The story of Brexit

The story of Brexit
The United Kingdom has officially left the European Union (EU) after 47-year of membership, embarking upon a new but still uncertain future. The UK becomes the first country to leave the EU since joining it in 1973.
The exit was marked by both celebrations and anti-Brexit protests. However, nothing will change straight away, because of an 11-month transition period negotiated as part of an EU-UK exit deal. In this transition period, Britons will be able to work in and trade freely with EU nations and Britain will follow all the policies of the EU until December 31, although the UK will no longer be represented in the bloc’s institutions.
Let us give you a step by step breakdown of what Brexit really means.
What is Brexit?
Brexit is an abbreviation of “Britain Exit”. Brexit means that Britain would split from the EU and shall change its relationship to the bloc on trade, security, and migration. A referendum was held in June 2016, in which it was voted  to determine whether Britain would remain a part of the EU or would leave. Over 17.4 million people opted for Brexit in which 52 percent voted in the favour of Brexit and 48 percent voted against.

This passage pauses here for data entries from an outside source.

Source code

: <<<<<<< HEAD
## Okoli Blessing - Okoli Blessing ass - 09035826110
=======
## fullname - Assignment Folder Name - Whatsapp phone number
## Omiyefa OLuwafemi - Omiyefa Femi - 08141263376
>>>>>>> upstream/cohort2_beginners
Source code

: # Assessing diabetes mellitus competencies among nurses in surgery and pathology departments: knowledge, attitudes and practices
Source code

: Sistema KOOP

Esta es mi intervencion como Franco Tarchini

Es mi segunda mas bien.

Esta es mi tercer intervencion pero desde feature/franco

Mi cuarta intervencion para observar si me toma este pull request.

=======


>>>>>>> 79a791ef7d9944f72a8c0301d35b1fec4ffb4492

What is European Union (EU)?
The European Union is an economic and political union between 28 European countries. The predecessor of the EU was created in the aftermath of the Second World War. It was first known as the European Economic Community (ECC) and the name was changed to the European Union (EU) in 1993. The European Union is the largest trade block in the world. It allows free trade, which means goods can move between member countries without any barriers. The EU also allows free movement of people as well. The UK joined the EU in 1973 and becomes the first member to withdraw it.

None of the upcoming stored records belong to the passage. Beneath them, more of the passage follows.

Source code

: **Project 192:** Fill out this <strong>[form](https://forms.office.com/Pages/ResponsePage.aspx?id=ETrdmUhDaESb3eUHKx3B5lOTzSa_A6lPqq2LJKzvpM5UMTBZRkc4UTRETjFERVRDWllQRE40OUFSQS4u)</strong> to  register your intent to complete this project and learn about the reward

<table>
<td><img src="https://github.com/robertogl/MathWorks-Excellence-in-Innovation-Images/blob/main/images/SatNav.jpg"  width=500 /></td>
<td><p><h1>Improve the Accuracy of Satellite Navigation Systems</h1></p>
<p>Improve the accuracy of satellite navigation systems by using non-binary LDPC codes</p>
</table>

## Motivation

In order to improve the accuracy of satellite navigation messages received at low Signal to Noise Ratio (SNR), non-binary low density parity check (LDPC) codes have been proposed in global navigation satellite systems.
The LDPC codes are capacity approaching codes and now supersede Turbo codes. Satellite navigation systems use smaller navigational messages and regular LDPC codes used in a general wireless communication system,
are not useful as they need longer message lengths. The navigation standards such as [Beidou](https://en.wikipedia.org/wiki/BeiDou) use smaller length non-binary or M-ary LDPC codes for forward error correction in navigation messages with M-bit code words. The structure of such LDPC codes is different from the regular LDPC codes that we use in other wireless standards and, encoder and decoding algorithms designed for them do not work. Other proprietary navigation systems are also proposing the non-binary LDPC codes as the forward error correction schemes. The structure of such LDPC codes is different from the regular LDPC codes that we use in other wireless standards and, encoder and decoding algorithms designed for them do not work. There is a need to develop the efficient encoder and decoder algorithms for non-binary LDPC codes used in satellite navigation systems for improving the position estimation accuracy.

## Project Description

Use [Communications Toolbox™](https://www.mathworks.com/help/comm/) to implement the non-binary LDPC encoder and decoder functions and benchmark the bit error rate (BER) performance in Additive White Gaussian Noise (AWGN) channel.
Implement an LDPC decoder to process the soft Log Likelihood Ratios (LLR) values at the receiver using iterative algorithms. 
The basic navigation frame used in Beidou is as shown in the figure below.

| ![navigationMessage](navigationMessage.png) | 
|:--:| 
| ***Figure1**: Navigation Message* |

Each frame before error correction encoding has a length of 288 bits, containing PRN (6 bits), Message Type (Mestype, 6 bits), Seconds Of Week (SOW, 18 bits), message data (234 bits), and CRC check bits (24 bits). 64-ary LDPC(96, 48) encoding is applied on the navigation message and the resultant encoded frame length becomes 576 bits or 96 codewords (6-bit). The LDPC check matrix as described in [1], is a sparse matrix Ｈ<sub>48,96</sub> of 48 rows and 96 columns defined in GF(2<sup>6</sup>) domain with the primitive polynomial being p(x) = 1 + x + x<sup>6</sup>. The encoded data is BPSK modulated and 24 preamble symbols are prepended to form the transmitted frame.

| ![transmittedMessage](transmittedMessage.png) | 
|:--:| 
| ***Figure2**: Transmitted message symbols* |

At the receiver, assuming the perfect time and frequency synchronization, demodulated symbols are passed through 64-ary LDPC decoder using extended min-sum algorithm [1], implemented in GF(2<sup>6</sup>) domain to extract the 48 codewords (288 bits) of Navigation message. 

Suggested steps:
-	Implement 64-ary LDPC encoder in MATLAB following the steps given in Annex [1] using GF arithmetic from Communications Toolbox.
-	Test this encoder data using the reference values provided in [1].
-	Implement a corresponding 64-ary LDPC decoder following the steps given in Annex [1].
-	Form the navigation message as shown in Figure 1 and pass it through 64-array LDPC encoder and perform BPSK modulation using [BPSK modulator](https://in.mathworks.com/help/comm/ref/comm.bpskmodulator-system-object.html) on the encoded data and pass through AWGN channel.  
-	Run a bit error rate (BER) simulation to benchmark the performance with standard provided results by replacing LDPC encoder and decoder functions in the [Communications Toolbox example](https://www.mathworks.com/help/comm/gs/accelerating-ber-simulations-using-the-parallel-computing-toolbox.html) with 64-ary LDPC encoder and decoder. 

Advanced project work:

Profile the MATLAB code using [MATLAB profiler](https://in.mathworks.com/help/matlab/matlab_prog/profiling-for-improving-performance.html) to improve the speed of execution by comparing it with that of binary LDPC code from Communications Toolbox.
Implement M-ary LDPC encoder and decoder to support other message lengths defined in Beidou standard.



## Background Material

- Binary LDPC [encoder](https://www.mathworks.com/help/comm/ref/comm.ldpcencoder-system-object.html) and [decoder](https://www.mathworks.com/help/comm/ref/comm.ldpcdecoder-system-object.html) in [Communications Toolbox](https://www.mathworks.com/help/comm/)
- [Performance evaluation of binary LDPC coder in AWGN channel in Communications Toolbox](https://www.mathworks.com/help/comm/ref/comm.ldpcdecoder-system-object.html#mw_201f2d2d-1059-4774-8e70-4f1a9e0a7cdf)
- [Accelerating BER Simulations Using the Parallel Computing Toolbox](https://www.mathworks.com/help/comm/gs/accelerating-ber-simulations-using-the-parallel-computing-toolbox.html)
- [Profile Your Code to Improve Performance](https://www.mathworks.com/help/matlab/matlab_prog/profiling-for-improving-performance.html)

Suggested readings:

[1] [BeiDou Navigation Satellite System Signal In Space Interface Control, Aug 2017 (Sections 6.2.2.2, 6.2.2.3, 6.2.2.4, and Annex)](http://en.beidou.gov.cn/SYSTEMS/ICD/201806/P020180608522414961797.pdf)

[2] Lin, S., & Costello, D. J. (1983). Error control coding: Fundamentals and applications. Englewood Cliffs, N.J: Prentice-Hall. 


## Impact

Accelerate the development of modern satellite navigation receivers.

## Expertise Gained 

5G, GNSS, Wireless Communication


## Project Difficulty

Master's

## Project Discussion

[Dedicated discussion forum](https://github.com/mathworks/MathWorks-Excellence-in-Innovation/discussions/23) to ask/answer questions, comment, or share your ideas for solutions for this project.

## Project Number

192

Political movement towards Brexit
The first such referendum was held in 1975 after the Labour party promised such a poll in its election campaign. However, 75 percent of people voted against the proposal.
In 2013, British Prime Minister David Cameron from the ‘Remain Camp’ vowed a referendum to hear the British opinion in his 2015 election campaign. After the referendum in 2016, 52 percent voted in the favour of Brexit and David Cameron was not in the favour of leaving the EU. As a result, David Cameron resigned. He said, “I was absolutely clear about my belief that Britain is stronger, safer and better off inside the EU. But the British people made a decision to take a different path. As such I think the country requires fresh leadership to take it in this direction.”
Then the British Parliament appointed Theresa May as Prime Minister of the United Kingdom and directed her to create an agreement for Brexit that would not harm the UK policies. However, Theresa May also resigned on July 24, 2019. Theresa May said that she had tried her best to deliver Brexit but accepted that she had not managed to get MPs to agree. 
Boris Johnson became the new prime minister of the United Kingdom and successfully completed the Brexit. Boris removed the most controversial part – the backstop. The backstop was designed to ensure there would be no border posts or barriers between Northern Ireland and the Republic of Ireland after Brexit.
What’s next?
Now that the United Kingdom has formally left the EU, it shall immediately enter an 11-month transition period. During this transition, the UK will continue to obey EU rules and pay money to the EU. After the completion of the transition period, major changes will occur, such as UK nationals will not be allowed to travel freely in the EU countries. British ministers will also no longer attend regular EU meetings. The UK will be able to start talking to countries around the world about setting new rules for buying and selling goods and services. However, the Britons remain as divided today as they were nearly four years ago when 52 percent voted to leave and 48 percent voted to remain in the EU.